En effet, les panneaux de signalisation sont d’une telle importance dans l’environnement routier que leur confection et installation doivent répondre à certaines normes. En l’absence des agents des forces de l’ordre, ils jouent le rôle de régulateur de la circulation routière afin d’éviter des conflits entre différentes catégories d’usagers – motorisés ou non motorisés – et ainsi réduire les accidents de la route. Mais pour qu’un panneau remplisse cette fonction, il doit être suffisamment visible et facilement lisible de jour comme de nuit, à une certaine distance et en toute saison. Cela peut dépendre évidemment de son emplacement, mais en grande partie de la qualité du support utilisé.

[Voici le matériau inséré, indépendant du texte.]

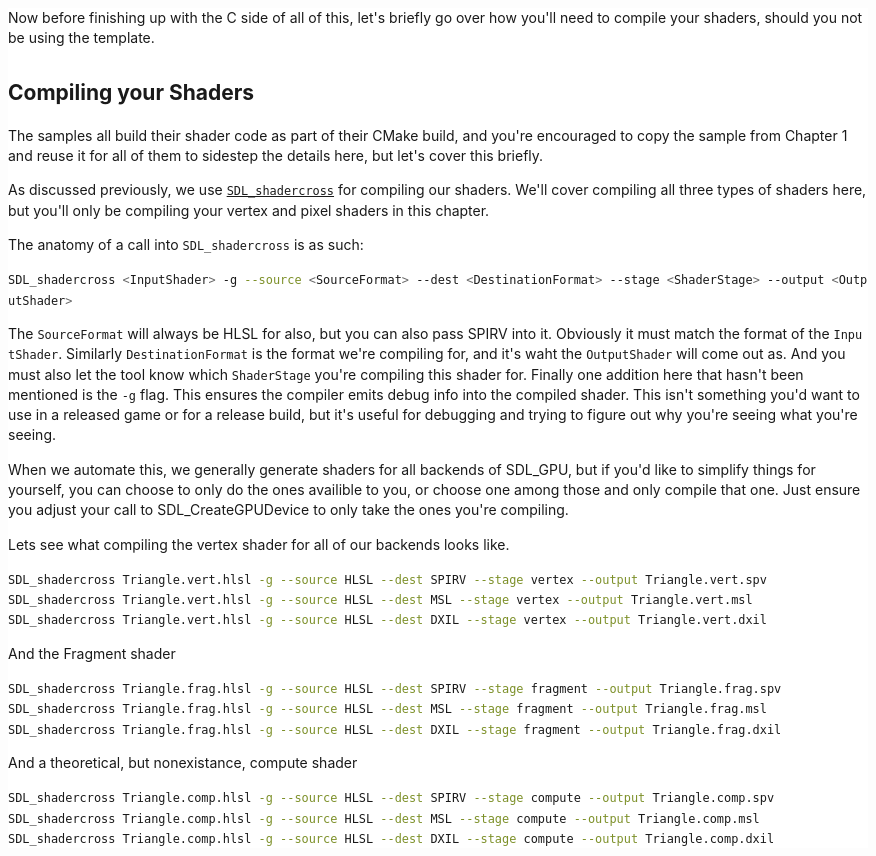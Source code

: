 Now before finishing up with the C side of all of this, let's briefly go over how you'll need to compile your shaders, should you not be using the template.


## Compiling your Shaders

The samples all build their shader code as part of their CMake build, and you're encouraged to copy the sample from Chapter 1 and reuse it for all of them to sidestep the details here, but let's cover this briefly.

As discussed previously, we use [`SDL_shadercross`](https://github.com/libsdl-org/SDL_shadercross) for compiling our shaders. We'll cover compiling all three types of shaders here, but you'll only be compiling your vertex and pixel shaders in this chapter.

The anatomy of a call into `SDL_shadercross` is as such:

```bash
SDL_shadercross <InputShader> -g --source <SourceFormat> --dest <DestinationFormat> --stage <ShaderStage> --output <OutputShader>
```
The `SourceFormat` will always be HLSL for also, but you can also pass SPIRV into it. Obviously it must match the format of the `InputShader`. Similarly `DestinationFormat` is the format we're compiling for, and it's waht the `OutputShader` will come out as. And you must also let the tool know which `ShaderStage` you're compiling this shader for. Finally one addition here that hasn't been mentioned is the `-g` flag. This ensures the compiler emits debug info into the compiled shader. This isn't something you'd want to use in a released game or for a release build, but it's useful for debugging and trying to figure out why you're seeing what you're seeing.

When we automate this, we generally generate shaders for all backends of SDL_GPU, but if you'd like to simplify things for yourself, you can choose to only do the ones availible to you, or choose one among those and only compile that one. Just ensure you adjust your call to SDL_CreateGPUDevice to only take the ones you're compiling.

Lets see what compiling the vertex shader for all of our backends looks like.

```bash
SDL_shadercross Triangle.vert.hlsl -g --source HLSL --dest SPIRV --stage vertex --output Triangle.vert.spv
SDL_shadercross Triangle.vert.hlsl -g --source HLSL --dest MSL --stage vertex --output Triangle.vert.msl
SDL_shadercross Triangle.vert.hlsl -g --source HLSL --dest DXIL --stage vertex --output Triangle.vert.dxil
```

And the Fragment shader

```bash
SDL_shadercross Triangle.frag.hlsl -g --source HLSL --dest SPIRV --stage fragment --output Triangle.frag.spv
SDL_shadercross Triangle.frag.hlsl -g --source HLSL --dest MSL --stage fragment --output Triangle.frag.msl
SDL_shadercross Triangle.frag.hlsl -g --source HLSL --dest DXIL --stage fragment --output Triangle.frag.dxil
```
And a theoretical, but nonexistance, compute shader

```bash
SDL_shadercross Triangle.comp.hlsl -g --source HLSL --dest SPIRV --stage compute --output Triangle.comp.spv
SDL_shadercross Triangle.comp.hlsl -g --source HLSL --dest MSL --stage compute --output Triangle.comp.msl
SDL_shadercross Triangle.comp.hlsl -g --source HLSL --dest DXIL --stage compute --output Triangle.comp.dxil
```
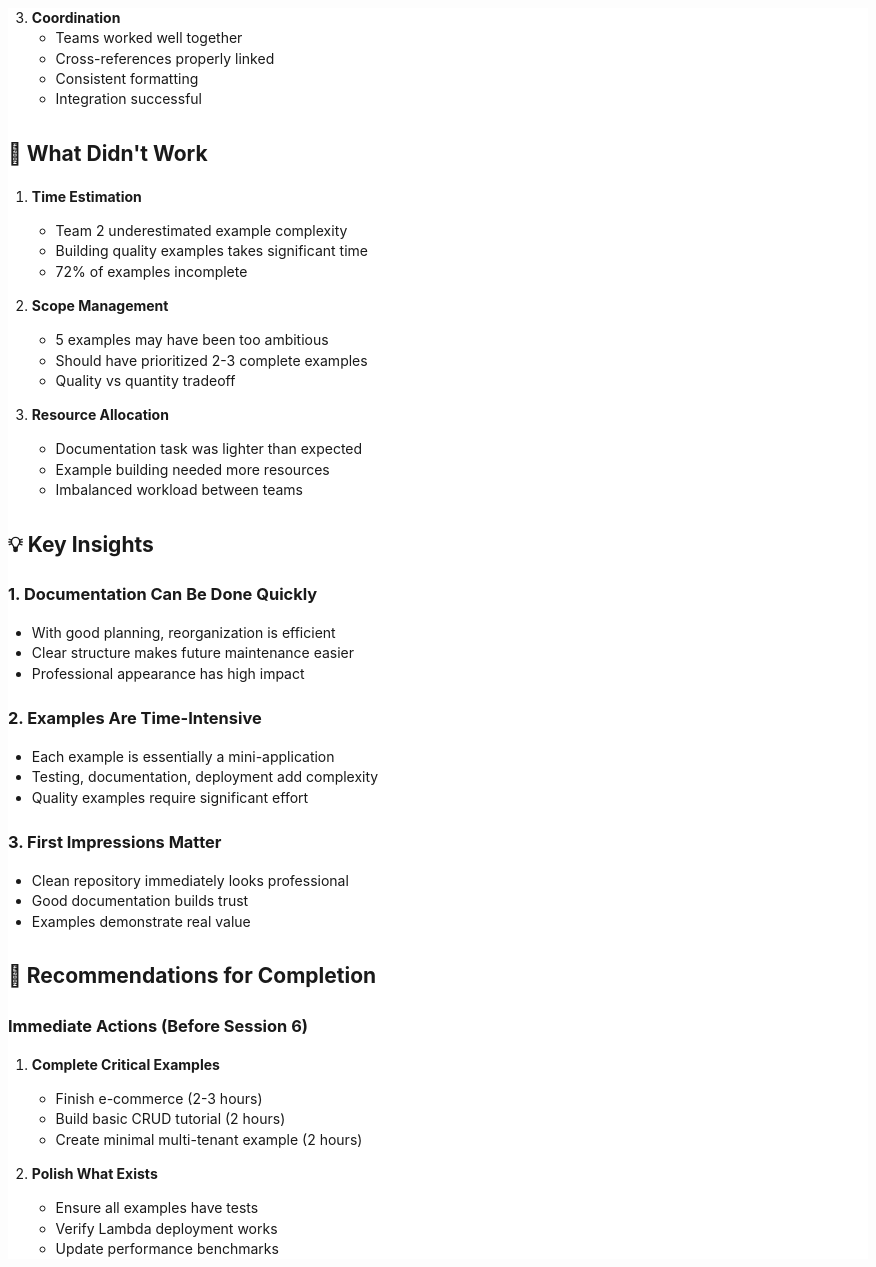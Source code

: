 3. **Coordination**
   - Teams worked well together
   - Cross-references properly linked
   - Consistent formatting
   - Integration successful

## 🚧 What Didn't Work

1. **Time Estimation**
   - Team 2 underestimated example complexity
   - Building quality examples takes significant time
   - 72% of examples incomplete

2. **Scope Management**
   - 5 examples may have been too ambitious
   - Should have prioritized 2-3 complete examples
   - Quality vs quantity tradeoff

3. **Resource Allocation**
   - Documentation task was lighter than expected
   - Example building needed more resources
   - Imbalanced workload between teams

## 💡 Key Insights

### 1. Documentation Can Be Done Quickly
- With good planning, reorganization is efficient
- Clear structure makes future maintenance easier
- Professional appearance has high impact

### 2. Examples Are Time-Intensive
- Each example is essentially a mini-application
- Testing, documentation, deployment add complexity
- Quality examples require significant effort

### 3. First Impressions Matter
- Clean repository immediately looks professional
- Good documentation builds trust
- Examples demonstrate real value

## 🚀 Recommendations for Completion

### Immediate Actions (Before Session 6)

1. **Complete Critical Examples**
   - Finish e-commerce (2-3 hours)
   - Build basic CRUD tutorial (2 hours)
   - Create minimal multi-tenant example (2 hours)

2. **Polish What Exists**
   - Ensure all examples have tests
   - Verify Lambda deployment works
   - Update performance benchmarks
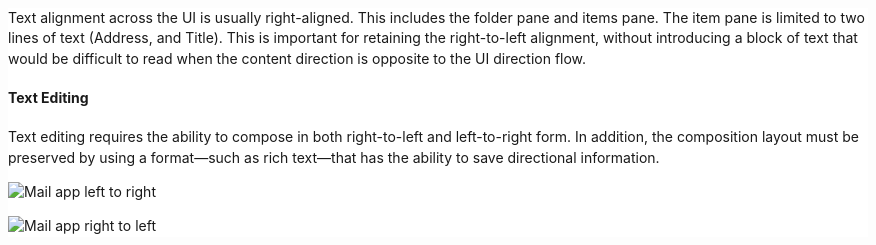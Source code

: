 Text alignment across the UI is usually right-aligned. This includes the folder pane and items pane. The item pane is limited to two lines of text (Address, and Title). This is important for retaining the right-to-left alignment, without introducing a block of text that would be difficult to read when the content direction is opposite to the UI direction flow.

#### Text Editing

Text editing requires the ability to compose in both right-to-left and left-to-right form. In addition, the composition layout must be preserved by using a format&mdash;such as rich text&mdash;that has the ability to save directional information.

![Mail app left to right](images/56294_BIDI_21_email_orientation_LtR_resized.png)

![Mail app right to left](images/56294_BIDI_22_email_orientation_RtL_resized.png)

Sans pour autant m’aventurer sur le domaine des spécialistes en signalisation routière, l’une des normes basiques des panneaux routiers reste quand même la qualité du support sur lequel il est imprimé. A l’image d’une plaque d’immatriculation appelée également plaque minéralogique, ce dernier doit être suffisamment rétro-réfléchissant. C’est-à-dire qu’il doit pouvoir renvoyer la lumière émise par les phares d’un véhicule vers la source lumineuse sans toutefois entraîner l’éblouissement des usagers. Pour ça, son cône de rétroflexion doit être large pour permettre aux conducteurs, notamment plus âgés et des camions – assis en hauteur – d’avoir plus de luminosité afin de voir et de lire rapidement les panneaux la nuit.
Les mêmes normes concernent également la couleur et le contraste des panneaux qui, de jour doivent permettre une bonne visibilité et une facile lisibilité. Les couleurs fluorescentes, améliorant la visibilité tant nocturne que diurne sont en la matière très prisées. En fait, la technologie n’a jamais cessé d’évoluer dans ce sens. Il y a aussi les normes liées aux dimensions des panneaux de signalisation, qui doivent impérativement tenir compte de la vitesse usuelle des véhicules, de sorte que les signaux soient suffisamment visibles de loin et facilement compréhensibles à l’approche. Quatre catégories de dimensions pour chaque type de panneau routier sont connues et utilisées : petite, normale, grande et très grande dont le choix dépend des spécificités de la route et des conditions de circulation.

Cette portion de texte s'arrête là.